A finite volume method is proposed for solving the moving-boundary models posed at the smallest scale. This numerical approach is used to verify the exact solution obtained in the critical regime. Under the fractal-behaviour conditions obtained in the super-critical regime, the numerical solution shows the expected nucleation process approaching a Cantor-set-like fractal structure.
Acknowledgements
S.A. thanks A. Kvashchuk for useful discussions during preparation of the manuscript and B. Balakin for helpful references. J.M.N. visited the Isaac Newton programme ‘Melt in the Mantle’ at Cambridge University while working on this manuscript. I.S.P. acknowledges support from the Akademia grant of Statoil and from the Research Foundation – Flanders FWO through the the Odysseus programme grant G0G1316N. The authors also acknowledge the feedback from the editor and reviewers that helped to improve the presentation of the paper.
Appendix A
This appendix presents the numerical method used to solve the model equations on the scale of a single brine domain. Also the method is verified against the self-similar solution obtained in the critical case.
A.1 Finite difference method
To obtain a numerical solution for the 1D model in § 2 we have modified a standard finite volume method with an explicit Euler time stepping.

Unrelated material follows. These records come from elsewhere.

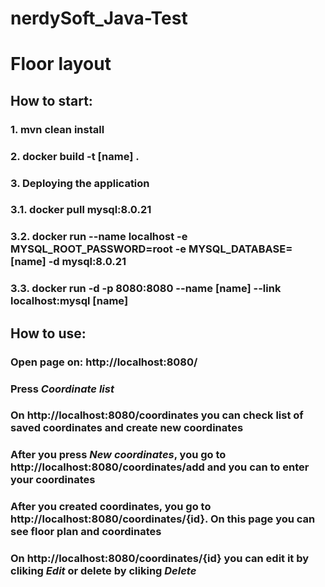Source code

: # nerdySoft_Java-Test
# Floor layout #

## How to start:
### 1. mvn clean install
### 2. docker build -t [name] .
### 3. Deploying the application
### 3.1. docker pull mysql:8.0.21
### 3.2. docker run --name localhost -e MYSQL_ROOT_PASSWORD=root -e MYSQL_DATABASE=[name] -d mysql:8.0.21
### 3.3. docker run -d -p 8080:8080 --name [name] --link localhost:mysql [name]

## How to use:
### Open page on: http://localhost:8080/
### Press ***Coordinate list***
### On http://localhost:8080/coordinates you can check list of saved coordinates and create new coordinates
### After you press ***New coordinates***, you go to http://localhost:8080/coordinates/add and you can to enter your coordinates
### After you created coordinates, you go to http://localhost:8080/coordinates/{id}. On this page you can see floor plan and coordinates
### On http://localhost:8080/coordinates/{id} you can edit it by cliking ***Edit*** or delete by cliking ***Delete***
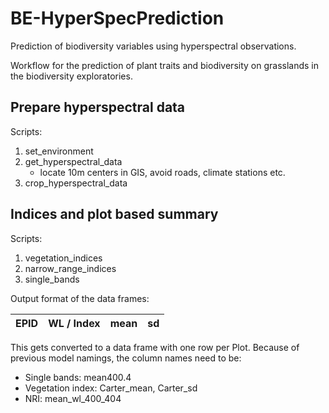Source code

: # BE-HyperSpecPrediction
Prediction of biodiversity variables using hyperspectral observations.

Workflow for the prediction of plant traits and biodiversity on grasslands in the biodiversity exploratories.

## Prepare hyperspectral data
Scripts:
1. set_environment
1. get_hyperspectral_data
   * locate 10m centers in GIS, avoid roads, climate stations etc.
1. crop_hyperspectral_data

## Indices and plot based summary
Scripts:
1. vegetation_indices
1. narrow_range_indices
1. single_bands

Output format of the data frames:

| EPID | WL / Index | mean | sd |
|------|------------|------|----|

This gets converted to a data frame with one row per Plot. Because of previous model namings, the column names need to be:
* Single bands: mean400.4
* Vegetation index: Carter_mean, Carter_sd
* NRI: mean_wl_400_404
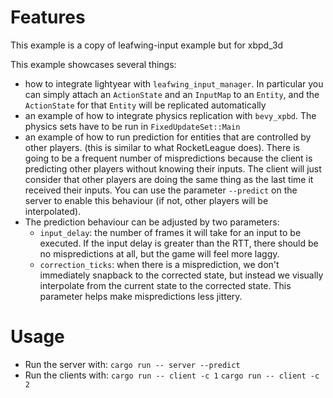 # Features

This example is a copy of leafwing-input example but for xbpd_3d


This example showcases several things:
- how to integrate lightyear with `leafwing_input_manager`. In particular you can simply attach an `ActionState` and an `InputMap`
  to an `Entity`, and the `ActionState` for that `Entity` will be replicated automatically
- an example of how to integrate physics replication with `bevy_xpbd`. The physics sets have to be run in `FixedUpdateSet::Main`
- an example of how to run prediction for entities that are controlled by other players. (this is similar to what RocketLeague does).
  There is going to be a frequent number of mispredictions because the client is predicting other players without knowing their inputs.
  The client will just consider that other players are doing the same thing as the last time it received their inputs.
  You can use the parameter `--predict` on the server to enable this behaviour (if not, other players will be interpolated).
- The prediction behaviour can be adjusted by two parameters:
  - `input_delay`: the number of frames it will take for an input to be executed. If the input delay is greater than the RTT,
     there should be no mispredictions at all, but the game will feel more laggy.
  - `correction_ticks`: when there is a misprediction, we don't immediately snapback to the corrected state, but instead we visually interpolate
    from the current state to the corrected state. This parameter helps make mispredictions less jittery.




# Usage

- Run the server with: `cargo run -- server --predict`
- Run the clients with:
`cargo run -- client -c 1`
`cargo run -- client -c 2`
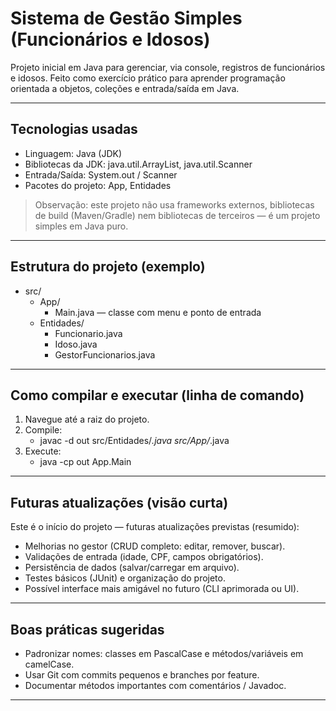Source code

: # Sistema de Gestão Simples (Funcionários e Idosos)

Projeto inicial em Java para gerenciar, via console, registros de funcionários e idosos. Feito como exercício prático para aprender programação orientada a objetos, coleções e entrada/saída em Java.

---

## Tecnologias usadas
- Linguagem: Java (JDK)
- Bibliotecas da JDK: java.util.ArrayList, java.util.Scanner
- Entrada/Saída: System.out / Scanner
- Pacotes do projeto: App, Entidades

> Observação: este projeto não usa frameworks externos, bibliotecas de build (Maven/Gradle) nem bibliotecas de terceiros — é um projeto simples em Java puro.

---

## Estrutura do projeto (exemplo)
- src/
  - App/
    - Main.java — classe com menu e ponto de entrada
  - Entidades/
    - Funcionario.java
    - Idoso.java
    - GestorFuncionarios.java

---

## Como compilar e executar (linha de comando)
1. Navegue até a raiz do projeto.
2. Compile:
   - javac -d out src/Entidades/*.java src/App/*.java
3. Execute:
   - java -cp out App.Main

---

## Futuras atualizações (visão curta)
Este é o início do projeto — futuras atualizações previstas (resumido):
- Melhorias no gestor (CRUD completo: editar, remover, buscar).
- Validações de entrada (idade, CPF, campos obrigatórios).
- Persistência de dados (salvar/carregar em arquivo).
- Testes básicos (JUnit) e organização do projeto.
- Possível interface mais amigável no futuro (CLI aprimorada ou UI).

---

## Boas práticas sugeridas
- Padronizar nomes: classes em PascalCase e métodos/variáveis em camelCase.
- Usar Git com commits pequenos e branches por feature.
- Documentar métodos importantes com comentários / Javadoc.

---
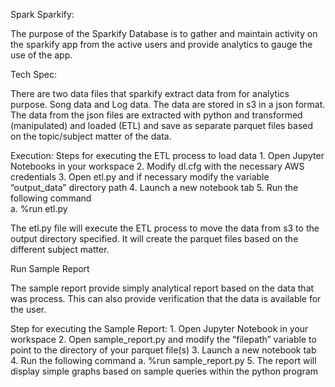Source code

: Spark Sparkify:

The purpose of the Sparkify Database is to gather and maintain activity on the sparkify app from the active users and provide analytics to gauge the use of the app.

Tech Spec:

There are two data files that sparkify extract data from for analytics purpose.  Song data and Log data.  The data are stored in s3 in a json format.  The data from the json files are extracted with python and transformed (manipulated) and loaded (ETL) and save as separate parquet files based on the topic/subject matter of the data.

Execution:
    Steps for executing the ETL process to load data
    1.	Open Jupyter Notebooks in your workspace
    2.	Modify dl.cfg with the necessary AWS credentials 
    3.	Open etl.py and if necessary modify the variable “output_data” directory path
    4.	Launch a new notebook tab 
    5.	Run the following command	
    a.	%run etl.py
    
The etl.py file will execute the ETL process to move the data from s3 to the output directory specified.  It will create the parquet files based on the different subject matter.

Run Sample Report

The sample report provide simply analytical report based on the data that was process.  This can also provide verification that the data is available for the user.

Step for executing the Sample Report:
    1.	Open Jupyter Notebook in your workspace
    2.	Open sample_report.py and modify the “filepath” variable to point to the directory of your parquet file(s)
    3.	Launch a new notebook tab
    4.	Run the following command
    a.	%run sample_report.py
    5.	The report will display simple graphs based on sample queries within the python program
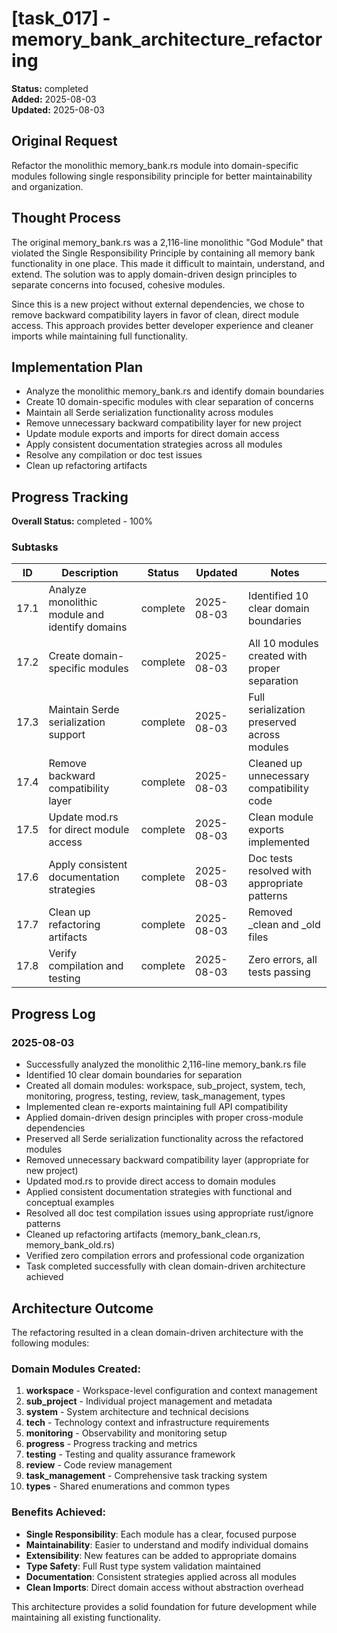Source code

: # [task_017] - memory_bank_architecture_refactoring

**Status:** completed  
**Added:** 2025-08-03  
**Updated:** 2025-08-03

## Original Request
Refactor the monolithic memory_bank.rs module into domain-specific modules following single responsibility principle for better maintainability and organization.

## Thought Process
The original memory_bank.rs was a 2,116-line monolithic "God Module" that violated the Single Responsibility Principle by containing all memory bank functionality in one place. This made it difficult to maintain, understand, and extend. The solution was to apply domain-driven design principles to separate concerns into focused, cohesive modules.

Since this is a new project without external dependencies, we chose to remove backward compatibility layers in favor of clean, direct module access. This approach provides better developer experience and cleaner imports while maintaining full functionality.

## Implementation Plan
- Analyze the monolithic memory_bank.rs and identify domain boundaries
- Create 10 domain-specific modules with clear separation of concerns
- Maintain all Serde serialization functionality across modules
- Remove unnecessary backward compatibility layer for new project
- Update module exports and imports for direct domain access
- Apply consistent documentation strategies across all modules
- Resolve any compilation or doc test issues
- Clean up refactoring artifacts

## Progress Tracking

**Overall Status:** completed - 100%

### Subtasks
| ID | Description | Status | Updated | Notes |
|----|-------------|--------|---------|-------|
| 17.1 | Analyze monolithic module and identify domains | complete | 2025-08-03 | Identified 10 clear domain boundaries |
| 17.2 | Create domain-specific modules | complete | 2025-08-03 | All 10 modules created with proper separation |
| 17.3 | Maintain Serde serialization support | complete | 2025-08-03 | Full serialization preserved across modules |
| 17.4 | Remove backward compatibility layer | complete | 2025-08-03 | Cleaned up unnecessary compatibility code |
| 17.5 | Update mod.rs for direct module access | complete | 2025-08-03 | Clean module exports implemented |
| 17.6 | Apply consistent documentation strategies | complete | 2025-08-03 | Doc tests resolved with appropriate patterns |
| 17.7 | Clean up refactoring artifacts | complete | 2025-08-03 | Removed _clean and _old files |
| 17.8 | Verify compilation and testing | complete | 2025-08-03 | Zero errors, all tests passing |

## Progress Log
### 2025-08-03
- Successfully analyzed the monolithic 2,116-line memory_bank.rs file
- Identified 10 clear domain boundaries for separation
- Created all domain modules: workspace, sub_project, system, tech, monitoring, progress, testing, review, task_management, types
- Implemented clean re-exports maintaining full API compatibility
- Applied domain-driven design principles with proper cross-module dependencies
- Preserved all Serde serialization functionality across the refactored modules
- Removed unnecessary backward compatibility layer (appropriate for new project)
- Updated mod.rs to provide direct access to domain modules
- Applied consistent documentation strategies with functional and conceptual examples
- Resolved all doc test compilation issues using appropriate rust/ignore patterns
- Cleaned up refactoring artifacts (memory_bank_clean.rs, memory_bank_old.rs)
- Verified zero compilation errors and professional code organization
- Task completed successfully with clean domain-driven architecture achieved

## Architecture Outcome

The refactoring resulted in a clean domain-driven architecture with the following modules:

### Domain Modules Created:
1. **workspace** - Workspace-level configuration and context management
2. **sub_project** - Individual project management and metadata
3. **system** - System architecture and technical decisions
4. **tech** - Technology context and infrastructure requirements
5. **monitoring** - Observability and monitoring setup
6. **progress** - Progress tracking and metrics
7. **testing** - Testing and quality assurance framework
8. **review** - Code review management
9. **task_management** - Comprehensive task tracking system
10. **types** - Shared enumerations and common types

### Benefits Achieved:
- **Single Responsibility**: Each module has a clear, focused purpose
- **Maintainability**: Easier to understand and modify individual domains
- **Extensibility**: New features can be added to appropriate domains
- **Type Safety**: Full Rust type system validation maintained
- **Documentation**: Consistent strategies applied across all modules
- **Clean Imports**: Direct domain access without abstraction overhead

This architecture provides a solid foundation for future development while maintaining all existing functionality.
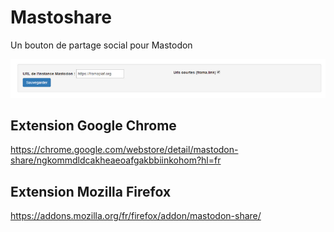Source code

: # Mastoshare
Un bouton de partage social pour Mastodon

![Image of Mastodon Share Options Panel](githubpic01.png)

## Extension Google Chrome
https://chrome.google.com/webstore/detail/mastodon-share/ngkommdldcakheaeoafgakbbiinkohom?hl=fr

## Extension Mozilla Firefox
https://addons.mozilla.org/fr/firefox/addon/mastodon-share/
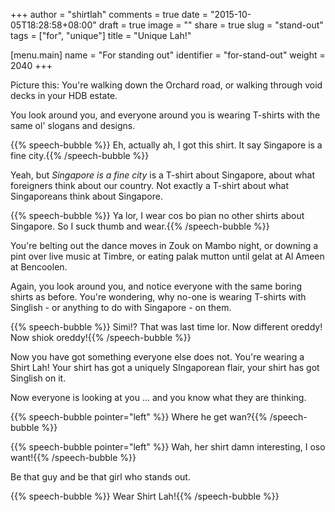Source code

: +++
author = "shirtlah"
comments = true
date = "2015-10-05T18:28:58+08:00"
draft = true
image = ""
share = true
slug = "stand-out"
tags = ["for", "unique"]
title = "Unique Lah!"

[menu.main]
  name = "For standing out"
  identifier = "for-stand-out"
  weight = 2040
+++

Picture this:  You're walking down the Orchard road,
or walking through void decks in your HDB estate.

You look around you, and everyone around you is wearing T-shirts with the same ol' slogans and designs.

{{% speech-bubble %}}
Eh, actually ah, I got this shirt. It say Singapore is a fine city.{{% /speech-bubble %}}

Yeah, but *Singapore is a fine city* is a T-shirt about Singapore, about what foreigners think about our country. Not exactly a T-shirt about what Singaporeans think about Singapore.

{{% speech-bubble %}}
Ya lor, I wear cos bo pian no other shirts about Singapore. So I suck thumb and wear.{{% /speech-bubble %}}

You're belting out the dance moves in Zouk on Mambo night,
or downing a pint over live music at Timbre,
or eating palak mutton until gelat at Al Ameen at Bencoolen.

Again, you look around you, and notice everyone with the same boring shirts as before. You're wondering, why no-one is wearing T-shirts with Singlish - or anything to do with Singapore - on them.

{{% speech-bubble %}}
Simi!? That was last time lor. Now different oreddy! Now shiok oreddy!{{% /speech-bubble %}}

Now you have got something everyone else does not. You're wearing a Shirt Lah! Your shirt has got a uniquely SIngaporean flair, your shirt  has got Singlish on it.

Now everyone is looking at you … and you know what they are thinking.

{{% speech-bubble pointer="left" %}}
Where he get wan?{{% /speech-bubble %}}

{{% speech-bubble pointer="left" %}}
Wah, her shirt damn interesting, I oso want!{{% /speech-bubble %}}

Be that guy and be that girl who stands out.

{{% speech-bubble %}}
Wear Shirt Lah!{{% /speech-bubble %}}
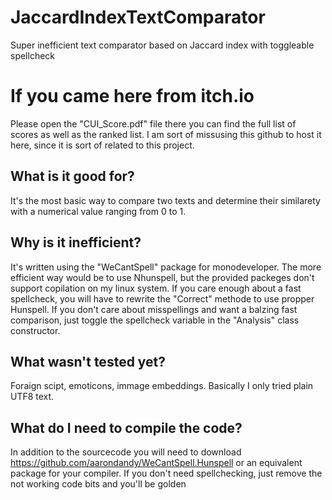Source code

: # JaccardIndexTextComparator
Super inefficient text comparator based on Jaccard index with toggleable spellcheck

# If you came here from itch.io
Please open the "CUI_Score.pdf" file there you can find the full list of scores as well as the ranked list. I am sort of missusing this github to host it here, since it is sort of related to this project.

## What is it good for?
It's the most basic way to compare two texts and determine their similarety with a numerical value ranging from 0 to 1.

## Why is it inefficient?
It's written using the "WeCantSpell" package for monodeveloper. The more efficient way would be to use Nhunspell, but the provided packeges don't support copilation on my linux system. If you care enough about a fast spellcheck, you will have to rewrite the "Correct" methode to use propper Hunspell. If you don't care about misspellings and want a balzing fast comparison, just toggle the spellcheck variable in the "Analysis" class constructor.

## What wasn't tested yet?
Foraign scipt, emoticons, immage embeddings. Basically I only tried plain UTF8 text.

## What do I need to compile the code?
In addition to the sourcecode you will need to download https://github.com/aarondandy/WeCantSpell.Hunspell or an equivalent package for your compiler. If you don't need spellchecking, just remove the not working code bits and you'll be golden
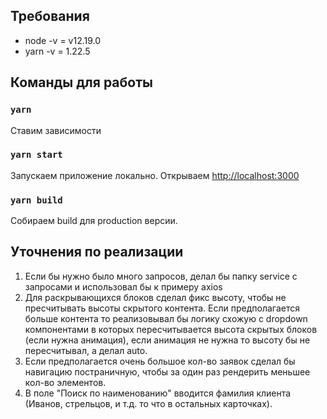 ## Требования

- node -v = v12.19.0
- yarn -v = 1.22.5

## Команды для работы

### `yarn`

Ставим зависимости

### `yarn start`

Запускаем приложение локально. Открываем [http://localhost:3000](http://localhost:3000)

### `yarn build`

Собираем build для production версии.

## Уточнения по реализации

1. Если бы нужно было много запросов, делал бы папку service с запросами и использовал бы к примеру axios
2. Для раскрывающихся блоков сделал фикс высоту, чтобы не пресчитывать высоты скрытого контента. Если предполагается больше контента то реализовывал бы логику схожую с dropdown компонентами в которых пересчитывается высота скрытых блоков (если нужна анимация), если анимация не нужна то высоту бы не пересчитывал, а делал auto.
3. Если предполагается очень большое кол-во заявок сделал бы навигацию постраничную, чтобы за один раз рендерить меньшее кол-во элементов.
4.  В поле "Поиск по наименованию" вводится фамилия клиента (Иванов, стрельцов, и т.д. то что в остальных карточках).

Due to the ice domains acting as barriers, the scheme only needs to account for a single brine domain – multiple domains are handled by recursively calling new instances of the scheme. It is therefore sufficient for the numerical method to handle (i) diffusion of salt in the brine phase, (ii) motion of ice interfaces and (iii) nucleation events. The diffusion of salt in the brine phase is standard and will not be discussed further.
The motion of ice interfaces is necessary to resolve on a sub-grid scale. Thus, as indicated in figure 10, the ice domain is permitted to partially enter cells and these cells thus have an internal variable indicating the ice content. It is important to note that the boundary cells have a prescribed salt concentration and it is imperative that the mass balance relations for diffusion out of the boundary cell is solved together with the propagation of the ice boundary. The scheme allows for the ice to completely fill a cell during a time step and continue into the neighbouring cell. In that case an additional cell is used for finite difference stencil computation.
Finally, nucleation events are explicitly resolved. Whenever the nucleation limit is reached in a cell, the domain is split at the cell interface. The scheme chooses the interface that is the closest to the minimum of interpolated concentration. Starting from the next step the regions are treated independently.